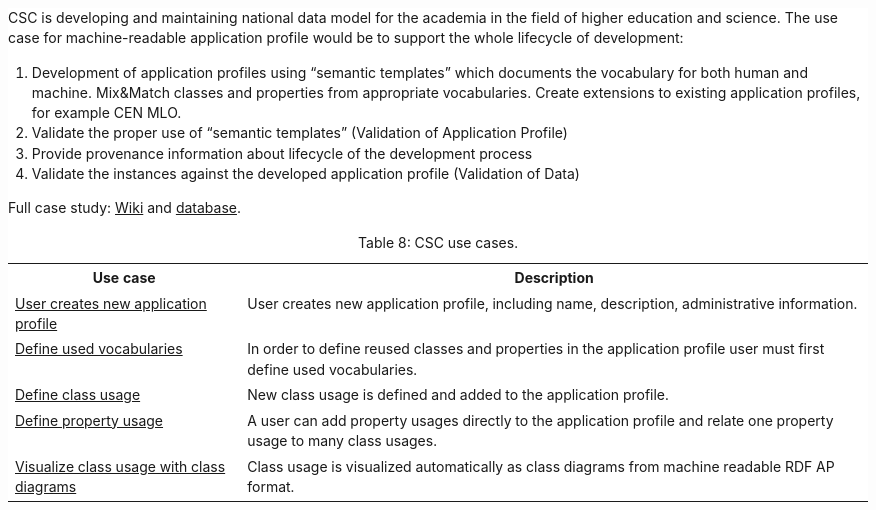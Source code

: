 CSC is developing and maintaining national data model for the academia in the field of higher education and science. The use case for machine-readable application profile would be to support the whole lifecycle of development:

1. Development of application profiles using “semantic templates” which documents the vocabulary for both human and machine. Mix&Match classes and properties from appropriate vocabularies. Create extensions to existing application profiles, for example CEN MLO.
2. Validate the proper use of “semantic templates” (Validation of Application Profile)
3. Provide provenance information about lifecycle of the development process
4. Validate the instances against the developed application profile (Validation of Data)

Full case study: [Wiki](/archive/mediawiki_wiki/CSC) and [database](http://lelystad.informatik.uni-mannheim.de/rdf-validation/?q=CS-8-REUSING-CEN-EUROLMAI-DC-IN-ACADEMIA).

<table class="wikitable">
  <caption>Table 8: CSC use cases.
  </caption>
  <tr>
    <th>Use case
    </th>
    <th>Description
    </th>
  </tr>
  <tr>
    <td>
      <a href="http://lelystad.informatik.uni-mannheim.de/rdf-validation/?q=node/435" class="external text" rel="nofollow">User creates new application profile</a>
    </td>
    <td>User creates new application profile, including name, description, administrative information.
    </td>
  </tr>
  <tr>
    <td>
      <a href="http://lelystad.informatik.uni-mannheim.de/rdf-validation/?q=node/436" class="external text" rel="nofollow">Define used vocabularies</a>
    </td>
    <td>In order to define reused classes and properties in the application profile user must first define used vocabularies.
    </td>
  </tr>
  <tr>
    <td>
      <a href="http://lelystad.informatik.uni-mannheim.de/rdf-validation/?q=node/437" class="external text" rel="nofollow">Define class usage</a>
    </td>
    <td>New class usage is defined and added to the application profile.
    </td>
  </tr>
  <tr>
    <td>
      <a href="http://lelystad.informatik.uni-mannheim.de/rdf-validation/?q=node/438" class="external text" rel="nofollow">Define property usage</a>
    </td>
    <td>A user can add property usages directly to the application profile and relate one property usage to many class usages.
    </td>
  </tr>
  <tr>
    <td>
      <a href="http://lelystad.informatik.uni-mannheim.de/rdf-validation/?q=node/439" class="external text" rel="nofollow">Visualize class usage with class diagrams</a>
    </td>
    <td>Class usage is visualized automatically as class diagrams from machine readable RDF AP format.
    </td>
  </tr>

(Directions) Find and show each line of the listing with the word "lelystad".

(Exercise output)
Full case study: [Wiki](/archive/mediawiki_wiki/CSC) and [database](http://lelystad.informatik.uni-mannheim.de/rdf-validation/?q=CS-8-REUSING-CEN-EUROLMAI-DC-IN-ACADEMIA).
      <a href="http://lelystad.informatik.uni-mannheim.de/rdf-validation/?q=node/435" class="external text" rel="nofollow">User creates new application profile</a>
      <a href="http://lelystad.informatik.uni-mannheim.de/rdf-validation/?q=node/436" class="external text" rel="nofollow">Define used vocabularies</a>
      <a href="http://lelystad.informatik.uni-mannheim.de/rdf-validation/?q=node/437" class="external text" rel="nofollow">Define class usage</a>
      <a href="http://lelystad.informatik.uni-mannheim.de/rdf-validation/?q=node/438" class="external text" rel="nofollow">Define property usage</a>
      <a href="http://lelystad.informatik.uni-mannheim.de/rdf-validation/?q=node/439" class="external text" rel="nofollow">Visualize class usage with class diagrams</a>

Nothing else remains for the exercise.